The torch party doesn't just pick up and then push troops to Iraq. They also ensure that deploying Soldiers get their equipment from Kuwait to Iraq.

"We're also involved in logistical management, ensuring that when equipment, such as vehicles and other major pieces of equipment, comes into the port [on ships] that it gets sent up [to Iraq]," Gould said.

If Soldiers are missing pieces of uniform equipment, such as a piece to their tactical vest, the torch party assists them in getting what they need before they hit the ground in Iraq.

"When you give Soldiers equipment like protective gear that they may not have been issued in the states, it feels like we're doing something great for their safety and well-being as they go out," said 2nd Lt. Memorina Barnes, executive officer for Headquarters Service Company, DSTB, and a support operations officer for the torch party.

With the assistance of the battalion's human resource personnel, the torch party also helps Soldiers in getting final paperwork completed such as filling out forms to get their family separation pay for the deployment started.

Since first hitting the ground here in December, the torch party has been working non-stop preparing for the DSTB's January arrival in Kuwait by getting phone and computer systems on line among other tasks to make the battalion's transition in theater a smooth one.

"Our first priority was to become mobile -- acquiring vehicles and setting up communications and establishing a command post," said Gould. "We also spent time with the Camp Buehring mayor's cell finding out what resources were available and building networks with support agencies here to make sure the battalion has what it needs."

Although there have been a lot of challenges and long hours with little sleep involved in working on the torch party, Gould said the torch Soldiers are dedicated to their mission.

"They're good at what they do, and you can't keep them down," said Gould. "They're happy as long as they're making an impact in doing the battalion's mission.
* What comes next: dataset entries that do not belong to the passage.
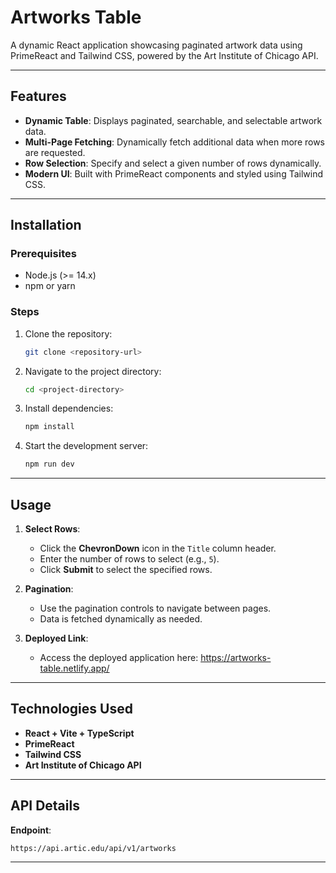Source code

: # Artworks Table

A dynamic React application showcasing paginated artwork data using PrimeReact and Tailwind CSS, powered by the Art Institute of Chicago API.

---

## Features

- **Dynamic Table**: Displays paginated, searchable, and selectable artwork data.
- **Multi-Page Fetching**: Dynamically fetch additional data when more rows are requested.
- **Row Selection**: Specify and select a given number of rows dynamically.
- **Modern UI**: Built with PrimeReact components and styled using Tailwind CSS.

---

## Installation

### Prerequisites

- Node.js (>= 14.x)
- npm or yarn

### Steps

1. Clone the repository:
   ```bash
   git clone <repository-url>
   ```
2. Navigate to the project directory:
   ```bash
   cd <project-directory>
   ```
3. Install dependencies:
   ```bash
   npm install
   ```
4. Start the development server:
   ```bash
   npm run dev
   ```

---

## Usage

1. **Select Rows**:

   - Click the **ChevronDown** icon in the `Title` column header.
   - Enter the number of rows to select (e.g., `5`).
   - Click **Submit** to select the specified rows.

2. **Pagination**:

   - Use the pagination controls to navigate between pages.
   - Data is fetched dynamically as needed.

3. **Deployed Link**:
   - Access the deployed application here: https://artworks-table.netlify.app/

---

## Technologies Used

- **React + Vite + TypeScript**
- **PrimeReact**
- **Tailwind CSS**
- **Art Institute of Chicago API**

---

## API Details

**Endpoint**:

```
https://api.artic.edu/api/v1/artworks
```

---
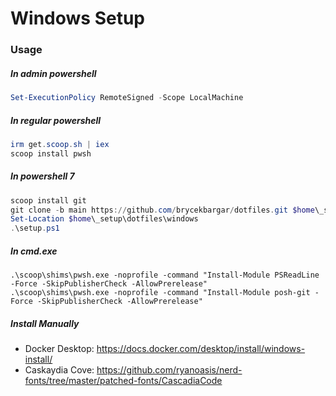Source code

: # Windows Setup

### Usage

##### In admin powershell

```powershell
Set-ExecutionPolicy RemoteSigned -Scope LocalMachine
```

##### In regular powershell

```powershell
irm get.scoop.sh | iex
scoop install pwsh
```

##### In powershell 7

```powershell
scoop install git
git clone -b main https://github.com/brycekbargar/dotfiles.git $home\_setup\dotfiles
Set-Location $home\_setup\dotfiles\windows
.\setup.ps1
```

##### In cmd.exe

```batch
.\scoop\shims\pwsh.exe -noprofile -command "Install-Module PSReadLine -Force -SkipPublisherCheck -AllowPrerelease"
.\scoop\shims\pwsh.exe -noprofile -command "Install-Module posh-git -Force -SkipPublisherCheck -AllowPrerelease"
```

##### Install Manually
  - Docker Desktop: https://docs.docker.com/desktop/install/windows-install/
  - Caskaydia Cove: https://github.com/ryanoasis/nerd-fonts/tree/master/patched-fonts/CascadiaCode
I never have heard a complaint from any one of them."

Spc. Mathew Samson, an infantryman with Headquarters Service Company, DSTB, from Haddamneck, Conn., volunteered to work for the torch party, which he calls a far cry from his relatively slow-paced job as a schools clerk at Fort Hood.

"I'm learning a lot; I really didn't realize it took this much work to get everyone in theater," said Samson, who is serving his first tour of duty in support of Operation Iraqi Freedom. "Here it's a lot more demanding and much more fast paced than it is [back at Fort Hood], but it's also been a very rewarding experience."

He added that although he works long hours, the job never becomes tedious.

"One minute, I'll be escorting vehicles from the airfield, and the next I'll be getting paperwork, driving people from ranges or waking people up late at night to let them know that they leave [on a flight to Iraq] in the morning," Samson said.

Spc. Alexander Kaufmann, a satellite systems operator maintainer for Company C, DSTB, from Killeen, Texas, said he, like Samson, also enjoys his role in assisting the torch party by standing guard in the torch party's operations center or participating in various assigned details.

"There's nothing we can't handle, and we contribute just a small piece to the bigger picture of the overall deployment," said Kaufmann, who served in DSTB during the battalion's last rotation to OIF 06-08. "But it's a very fulfilling feeling knowing that you're helping to set your fellow Soldiers up for success prior to their getting into Iraq."

The torch party will leave Kuwait for Iraq after all of the DSTB's main body flights arrive at their Forward Operating Bases in Iraq. Nearly 1,100 DSTB troops to include the torch party will be in Iraq by early February.